▶ WHAT IS EXPECTED: Read through the listing and copy every line that contains the word "textbf".

▶ DATA SECTION:
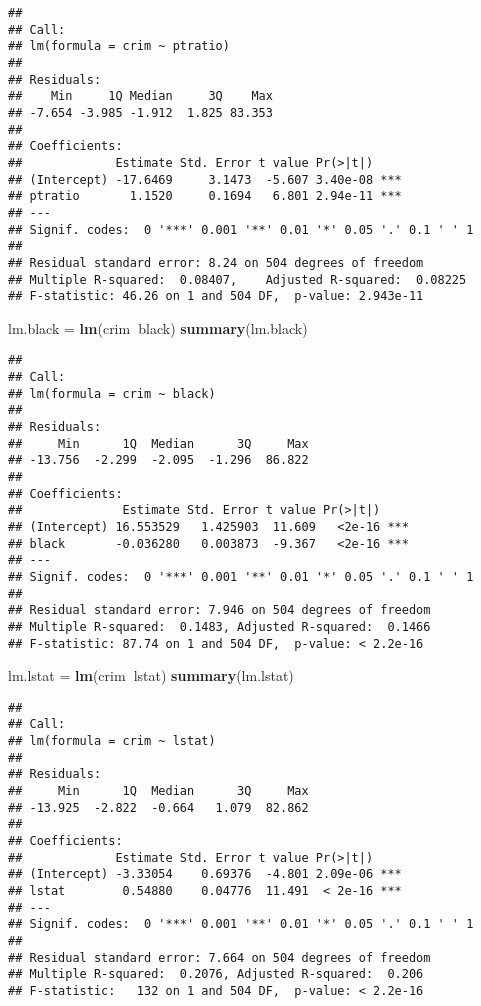 \documentclass[]{article}
\newenvironment{Shaded}{\begin{snugshade}}{\end{snugshade}}
\newcommand{\KeywordTok}[1]{\textcolor[rgb]{0.13,0.29,0.53}{\textbf{#1}}}
\newcommand{\NormalTok}[1]{#1}
\newcommand{\OperatorTok}[1]{\textcolor[rgb]{0.81,0.36,0.00}{\textbf{#1}}}
\newcommand{\StringTok}[1]{\textcolor[rgb]{0.31,0.60,0.02}{#1}}
\begin{document}
\begin{verbatim}
## 
## Call:
## lm(formula = crim ~ ptratio)
## 
## Residuals:
##    Min     1Q Median     3Q    Max 
## -7.654 -3.985 -1.912  1.825 83.353 
## 
## Coefficients:
##             Estimate Std. Error t value Pr(>|t|)    
## (Intercept) -17.6469     3.1473  -5.607 3.40e-08 ***
## ptratio       1.1520     0.1694   6.801 2.94e-11 ***
## ---
## Signif. codes:  0 '***' 0.001 '**' 0.01 '*' 0.05 '.' 0.1 ' ' 1
## 
## Residual standard error: 8.24 on 504 degrees of freedom
## Multiple R-squared:  0.08407,    Adjusted R-squared:  0.08225 
## F-statistic: 46.26 on 1 and 504 DF,  p-value: 2.943e-11
\end{verbatim}

\begin{Shaded}
\begin{Highlighting}[]
\NormalTok{lm.black =}\StringTok{ }\KeywordTok{lm}\NormalTok{(crim}\OperatorTok{~}\NormalTok{black)}
\KeywordTok{summary}\NormalTok{(lm.black)}
\end{Highlighting}
\end{Shaded}

\begin{verbatim}
## 
## Call:
## lm(formula = crim ~ black)
## 
## Residuals:
##     Min      1Q  Median      3Q     Max 
## -13.756  -2.299  -2.095  -1.296  86.822 
## 
## Coefficients:
##              Estimate Std. Error t value Pr(>|t|)    
## (Intercept) 16.553529   1.425903  11.609   <2e-16 ***
## black       -0.036280   0.003873  -9.367   <2e-16 ***
## ---
## Signif. codes:  0 '***' 0.001 '**' 0.01 '*' 0.05 '.' 0.1 ' ' 1
## 
## Residual standard error: 7.946 on 504 degrees of freedom
## Multiple R-squared:  0.1483, Adjusted R-squared:  0.1466 
## F-statistic: 87.74 on 1 and 504 DF,  p-value: < 2.2e-16
\end{verbatim}

\begin{Shaded}
\begin{Highlighting}[]
\NormalTok{lm.lstat =}\StringTok{ }\KeywordTok{lm}\NormalTok{(crim}\OperatorTok{~}\NormalTok{lstat)}
\KeywordTok{summary}\NormalTok{(lm.lstat)}
\end{Highlighting}
\end{Shaded}

\begin{verbatim}
## 
## Call:
## lm(formula = crim ~ lstat)
## 
## Residuals:
##     Min      1Q  Median      3Q     Max 
## -13.925  -2.822  -0.664   1.079  82.862 
## 
## Coefficients:
##             Estimate Std. Error t value Pr(>|t|)    
## (Intercept) -3.33054    0.69376  -4.801 2.09e-06 ***
## lstat        0.54880    0.04776  11.491  < 2e-16 ***
## ---
## Signif. codes:  0 '***' 0.001 '**' 0.01 '*' 0.05 '.' 0.1 ' ' 1
## 
## Residual standard error: 7.664 on 504 degrees of freedom
## Multiple R-squared:  0.2076, Adjusted R-squared:  0.206 
## F-statistic:   132 on 1 and 504 DF,  p-value: < 2.2e-16
\end{verbatim}
\end{document}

▶ EXERCISE SOLUTION:
\newcommand{\KeywordTok}[1]{\textcolor[rgb]{0.13,0.29,0.53}{\textbf{#1}}}
\newcommand{\OperatorTok}[1]{\textcolor[rgb]{0.81,0.36,0.00}{\textbf{#1}}}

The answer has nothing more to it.